Crowdfunded micro-lending initiatives like Kiva are enabling people all over the world to support entrepreneurs in emerging contexts. In only two years, the crowdfunding platform Kickstarter has helped hundreds of thousands of creators secure the capital they need to bring new ideas, products, services, and stories to the world.
How could development organizations leverage the emergence of these new models to collectively finance and advance human development outcomes worldwide?
This is a question a cross-divisional team at the World Bank raised among staff as part of this year’s annual Sustainable Development Forum. With Reboot’s support, this team convened a “Crowdfunding for Development” brainstorming workshop to help identify answers to this question. Together, we identified several dimensions through which crowdfunding can integrate with and inform World Bank initiatives worldwide.
For starters, crowdfunding projects often make use of similar financing models that are commonly used by the Bank. These include:
Grant and Reward-Based
The original crowdfunding model was designed around individuals pitching their project or product offering a compelling story to secure funding. In some cases, the person providing the grant was offered a non-monetized return. The rewards could come in the form of a signed fan-picture, a “thank you” in the end of an independent film, or similar.
Recoverable Grantmaking / Debt-free Lending
Crowdfunding enables impact investing by marrying interest in social change with specific financial needs. This can be done without a profit motive through investments that do not return a financial gain, but are instead coupled with the accrual of social capital or other non-monetary reward.
Investment / Debt Lending
Similar to traditional private market lending, crowdfinancing can be used by lenders to offer capital with an expectation of receiving some monetary gain on their principal.

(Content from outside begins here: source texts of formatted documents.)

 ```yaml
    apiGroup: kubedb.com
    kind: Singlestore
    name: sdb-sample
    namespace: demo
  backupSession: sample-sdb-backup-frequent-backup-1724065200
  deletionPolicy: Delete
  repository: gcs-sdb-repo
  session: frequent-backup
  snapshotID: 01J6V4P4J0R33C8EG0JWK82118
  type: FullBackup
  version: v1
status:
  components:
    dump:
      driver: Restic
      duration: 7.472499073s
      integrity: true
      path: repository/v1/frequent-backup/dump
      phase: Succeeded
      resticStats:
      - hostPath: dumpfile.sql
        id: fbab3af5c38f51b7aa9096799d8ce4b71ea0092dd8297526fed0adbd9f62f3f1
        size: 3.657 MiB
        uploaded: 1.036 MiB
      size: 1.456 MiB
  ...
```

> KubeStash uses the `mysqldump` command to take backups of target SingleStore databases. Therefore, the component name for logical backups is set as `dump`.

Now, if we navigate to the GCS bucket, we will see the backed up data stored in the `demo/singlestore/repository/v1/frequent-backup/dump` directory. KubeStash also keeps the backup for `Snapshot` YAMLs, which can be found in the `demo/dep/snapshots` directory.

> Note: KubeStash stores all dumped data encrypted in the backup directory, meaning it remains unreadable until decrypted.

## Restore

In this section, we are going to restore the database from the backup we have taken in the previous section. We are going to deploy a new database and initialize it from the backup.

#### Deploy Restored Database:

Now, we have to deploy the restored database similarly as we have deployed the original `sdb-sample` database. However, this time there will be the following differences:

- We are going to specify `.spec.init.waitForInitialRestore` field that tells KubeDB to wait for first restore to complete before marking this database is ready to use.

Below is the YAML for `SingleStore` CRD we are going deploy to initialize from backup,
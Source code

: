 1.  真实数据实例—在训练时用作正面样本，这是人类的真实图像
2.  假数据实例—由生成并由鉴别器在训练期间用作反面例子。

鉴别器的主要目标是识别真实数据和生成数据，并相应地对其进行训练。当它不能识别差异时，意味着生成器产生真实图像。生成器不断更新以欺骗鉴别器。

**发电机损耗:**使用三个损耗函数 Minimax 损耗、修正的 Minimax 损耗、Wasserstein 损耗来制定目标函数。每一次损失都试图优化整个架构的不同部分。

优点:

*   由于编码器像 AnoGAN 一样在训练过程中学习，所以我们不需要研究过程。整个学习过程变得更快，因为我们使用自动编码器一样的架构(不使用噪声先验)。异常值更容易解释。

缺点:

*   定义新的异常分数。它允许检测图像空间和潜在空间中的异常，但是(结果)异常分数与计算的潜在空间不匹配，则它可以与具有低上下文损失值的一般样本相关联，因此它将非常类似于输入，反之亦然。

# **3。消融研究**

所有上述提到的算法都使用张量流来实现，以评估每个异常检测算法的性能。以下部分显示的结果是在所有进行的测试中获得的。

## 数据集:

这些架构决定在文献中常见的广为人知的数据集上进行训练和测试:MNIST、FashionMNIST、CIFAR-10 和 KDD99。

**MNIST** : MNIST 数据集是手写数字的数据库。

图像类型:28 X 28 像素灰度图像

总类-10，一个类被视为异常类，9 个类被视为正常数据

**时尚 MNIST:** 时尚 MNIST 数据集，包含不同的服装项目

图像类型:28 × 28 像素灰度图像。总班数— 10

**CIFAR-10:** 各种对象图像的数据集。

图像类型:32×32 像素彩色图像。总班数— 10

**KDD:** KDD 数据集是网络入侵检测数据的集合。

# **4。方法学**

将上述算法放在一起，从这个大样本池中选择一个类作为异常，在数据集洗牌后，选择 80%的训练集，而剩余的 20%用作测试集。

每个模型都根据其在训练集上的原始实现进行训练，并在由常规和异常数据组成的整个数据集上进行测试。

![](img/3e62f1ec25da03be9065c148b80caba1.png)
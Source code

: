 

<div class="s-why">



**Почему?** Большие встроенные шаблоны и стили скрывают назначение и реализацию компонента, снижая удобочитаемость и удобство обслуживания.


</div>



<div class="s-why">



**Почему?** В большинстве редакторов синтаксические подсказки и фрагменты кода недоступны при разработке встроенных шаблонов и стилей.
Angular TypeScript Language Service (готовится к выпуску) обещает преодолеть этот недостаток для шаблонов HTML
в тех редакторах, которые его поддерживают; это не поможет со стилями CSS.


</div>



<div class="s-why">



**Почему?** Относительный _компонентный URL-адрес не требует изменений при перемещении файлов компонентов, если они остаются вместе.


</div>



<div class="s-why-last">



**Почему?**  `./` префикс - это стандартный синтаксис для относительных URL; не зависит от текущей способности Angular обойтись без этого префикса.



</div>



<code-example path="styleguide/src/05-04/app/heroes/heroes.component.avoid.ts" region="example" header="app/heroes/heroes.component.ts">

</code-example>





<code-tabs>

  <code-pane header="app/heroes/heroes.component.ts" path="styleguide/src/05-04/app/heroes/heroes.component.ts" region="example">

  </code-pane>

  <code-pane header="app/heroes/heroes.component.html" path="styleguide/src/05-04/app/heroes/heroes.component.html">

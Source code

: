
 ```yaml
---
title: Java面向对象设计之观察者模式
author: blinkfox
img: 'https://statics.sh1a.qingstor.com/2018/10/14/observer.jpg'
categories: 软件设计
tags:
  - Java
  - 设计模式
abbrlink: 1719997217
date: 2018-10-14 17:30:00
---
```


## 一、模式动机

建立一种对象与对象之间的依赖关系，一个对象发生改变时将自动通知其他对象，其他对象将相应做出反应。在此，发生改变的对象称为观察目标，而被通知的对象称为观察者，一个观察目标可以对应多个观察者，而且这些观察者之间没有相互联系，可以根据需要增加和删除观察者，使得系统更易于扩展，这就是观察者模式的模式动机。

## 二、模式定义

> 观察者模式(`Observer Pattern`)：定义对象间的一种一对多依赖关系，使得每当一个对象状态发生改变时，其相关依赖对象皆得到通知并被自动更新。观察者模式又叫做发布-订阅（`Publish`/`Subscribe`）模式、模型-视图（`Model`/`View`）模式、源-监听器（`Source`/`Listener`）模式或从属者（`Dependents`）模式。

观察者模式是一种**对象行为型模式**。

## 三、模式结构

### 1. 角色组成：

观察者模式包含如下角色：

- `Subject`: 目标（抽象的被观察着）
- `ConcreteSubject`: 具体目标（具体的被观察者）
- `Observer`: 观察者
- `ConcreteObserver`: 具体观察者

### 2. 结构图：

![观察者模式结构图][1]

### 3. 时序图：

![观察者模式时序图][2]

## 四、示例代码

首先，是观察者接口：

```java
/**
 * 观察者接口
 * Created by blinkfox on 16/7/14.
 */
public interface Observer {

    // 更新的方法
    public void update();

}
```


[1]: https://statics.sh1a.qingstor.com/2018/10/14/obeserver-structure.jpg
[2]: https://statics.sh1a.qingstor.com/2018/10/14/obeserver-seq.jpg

Crowdfunding also has the potential to support the success of World Bank operations and programs through a variety of practical applications. Some of these include:
Expanding Entrepreneurs’ Access to Capital
Crowdfunding reduces the cost of accessing capital by aggregating potential lenders. It can also increase the lending capacity of capital by linking crowdlenders with an institutional credit facility. For example, institutional credit worth USD 5 million could provide the base capital to attract crowdlenders who significantly expand the pool of available financing for a given sector.
Aggregating Demand and Filtering Supply
Crowdfunding specifically and the potential for accessing capital more generally both act as incentives to aggregate demand and filter supply. In crowdfunding, producers gain increased benefit from the aggregated demand for a given good, product, or service. Mechanics on many crowdfunding platforms allow funders to work collectively to determine which supply option has the highest collective demand.
Enabling Organizational Innovation and Efficiency
Organizations often face scenarios where they have unused capital. Crowdfunding can be applied in these instances to encourage internal groups to propose projects worthy of funding. Participants from the entire organization (the “crowd” in this case) can then select their common priorities as “winners” of the available financing.
Capitalizing New Markets
Certain markets may have enough demand to be sustainable, but lack the necessary startup capital to properly mobilize. Crowdfunding can help overcome these barriers by aggregating a long-tail of relatively small demand, and sharing risk across a large group. This is a particularly interesting model for ‘pro-social’ markets that enjoy demand based on their social benefits, but do not necessarily offer a competitive financial return in the near-term.
Crowdfunding is not without its limitations, not the least of which is scale. Successfully crowdfunded initiatives tend to be very straightforward and small. Complex projects that require explanation beyond a 90-second visual pitch generally don’t fare well on the crowdfunding circuit. Securing capital for large, potentially game-changing initiatives through crowdfunding, therefore, can be exceedingly difficult.
But this didn’t stop the workshop participants from hatching some great ideas of their own. One team saw crowdfunding as an excellent means of keeping communities invested in projects. Potential projects could be pitched to the community. Those that the community is able to raise money for, the Bank would then provide extra backing to scale. Another team saw crowdfunding as a useful mechanism internally, through which Team Task Leaders could use end of the year funds to support colleagues’ projects. Finally, a third team identified opportunities to match Bank financing with crowdfunding to grow small and medium-sized enterprise credits.
Crowdfunding platforms and crowdfunding initiatives hold great promise for the future. We’re excited by the emergence of these new models and their potential for supporting the World Bank’s programming worldwide, and governance and development efforts in general. Indeed, crowdfunding for development raises many questions, but it is space that merits further exploration.